> **EXERCISE DESCRIPTION**:
The response should be exactly the number of lines in the material below that contain the word "getTicket".

*** Opening RECORDS SHOWN ***

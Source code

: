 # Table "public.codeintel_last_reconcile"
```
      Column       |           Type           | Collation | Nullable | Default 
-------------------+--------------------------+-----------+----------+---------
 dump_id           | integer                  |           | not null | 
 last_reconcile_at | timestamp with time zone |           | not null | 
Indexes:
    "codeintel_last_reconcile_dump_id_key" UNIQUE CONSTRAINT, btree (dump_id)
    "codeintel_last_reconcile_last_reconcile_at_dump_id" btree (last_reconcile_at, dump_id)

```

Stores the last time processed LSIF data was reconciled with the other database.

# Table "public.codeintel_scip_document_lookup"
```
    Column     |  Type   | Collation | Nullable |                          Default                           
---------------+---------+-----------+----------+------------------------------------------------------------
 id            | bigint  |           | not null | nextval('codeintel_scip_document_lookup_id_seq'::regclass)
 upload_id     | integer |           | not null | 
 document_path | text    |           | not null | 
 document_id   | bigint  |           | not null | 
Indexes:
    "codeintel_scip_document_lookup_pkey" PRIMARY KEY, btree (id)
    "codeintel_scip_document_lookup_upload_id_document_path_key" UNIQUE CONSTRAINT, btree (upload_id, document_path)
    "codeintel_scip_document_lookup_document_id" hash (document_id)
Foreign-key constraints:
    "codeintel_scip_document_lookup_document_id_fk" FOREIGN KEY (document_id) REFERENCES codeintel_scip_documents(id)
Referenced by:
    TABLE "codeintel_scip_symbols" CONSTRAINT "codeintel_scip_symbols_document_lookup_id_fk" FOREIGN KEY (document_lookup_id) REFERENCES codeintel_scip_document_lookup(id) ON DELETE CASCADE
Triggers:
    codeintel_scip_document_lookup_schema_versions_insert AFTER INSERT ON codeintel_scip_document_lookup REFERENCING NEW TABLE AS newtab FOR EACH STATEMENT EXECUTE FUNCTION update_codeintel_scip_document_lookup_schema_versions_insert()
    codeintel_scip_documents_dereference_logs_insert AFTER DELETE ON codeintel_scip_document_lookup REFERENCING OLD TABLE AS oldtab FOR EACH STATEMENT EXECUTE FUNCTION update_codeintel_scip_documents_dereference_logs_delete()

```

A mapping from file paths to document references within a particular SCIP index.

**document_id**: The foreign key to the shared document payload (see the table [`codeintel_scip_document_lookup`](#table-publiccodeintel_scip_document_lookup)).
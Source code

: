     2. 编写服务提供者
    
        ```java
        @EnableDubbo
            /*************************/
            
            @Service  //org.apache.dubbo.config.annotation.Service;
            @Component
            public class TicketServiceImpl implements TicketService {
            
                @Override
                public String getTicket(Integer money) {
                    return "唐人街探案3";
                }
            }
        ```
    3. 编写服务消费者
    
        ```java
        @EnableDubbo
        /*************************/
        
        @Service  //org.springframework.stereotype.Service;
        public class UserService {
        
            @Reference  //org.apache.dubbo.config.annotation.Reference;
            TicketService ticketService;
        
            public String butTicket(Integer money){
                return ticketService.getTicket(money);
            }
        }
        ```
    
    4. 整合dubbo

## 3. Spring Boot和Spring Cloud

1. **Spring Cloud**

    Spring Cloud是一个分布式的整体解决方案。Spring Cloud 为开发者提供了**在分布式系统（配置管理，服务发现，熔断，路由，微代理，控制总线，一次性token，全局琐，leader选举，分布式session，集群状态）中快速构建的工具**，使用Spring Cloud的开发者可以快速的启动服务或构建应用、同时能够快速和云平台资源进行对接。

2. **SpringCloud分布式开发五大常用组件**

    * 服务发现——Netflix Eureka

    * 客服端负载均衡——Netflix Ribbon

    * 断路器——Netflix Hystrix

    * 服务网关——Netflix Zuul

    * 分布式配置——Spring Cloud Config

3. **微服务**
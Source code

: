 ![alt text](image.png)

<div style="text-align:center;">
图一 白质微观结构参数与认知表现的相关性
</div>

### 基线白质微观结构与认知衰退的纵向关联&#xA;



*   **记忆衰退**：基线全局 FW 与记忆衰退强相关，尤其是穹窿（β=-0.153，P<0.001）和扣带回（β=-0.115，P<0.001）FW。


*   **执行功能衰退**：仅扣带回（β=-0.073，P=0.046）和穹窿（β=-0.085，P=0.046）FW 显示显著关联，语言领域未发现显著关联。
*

*** Closing RECORDS SHOWN ***

> **EXERCISE RESPONSE**:
2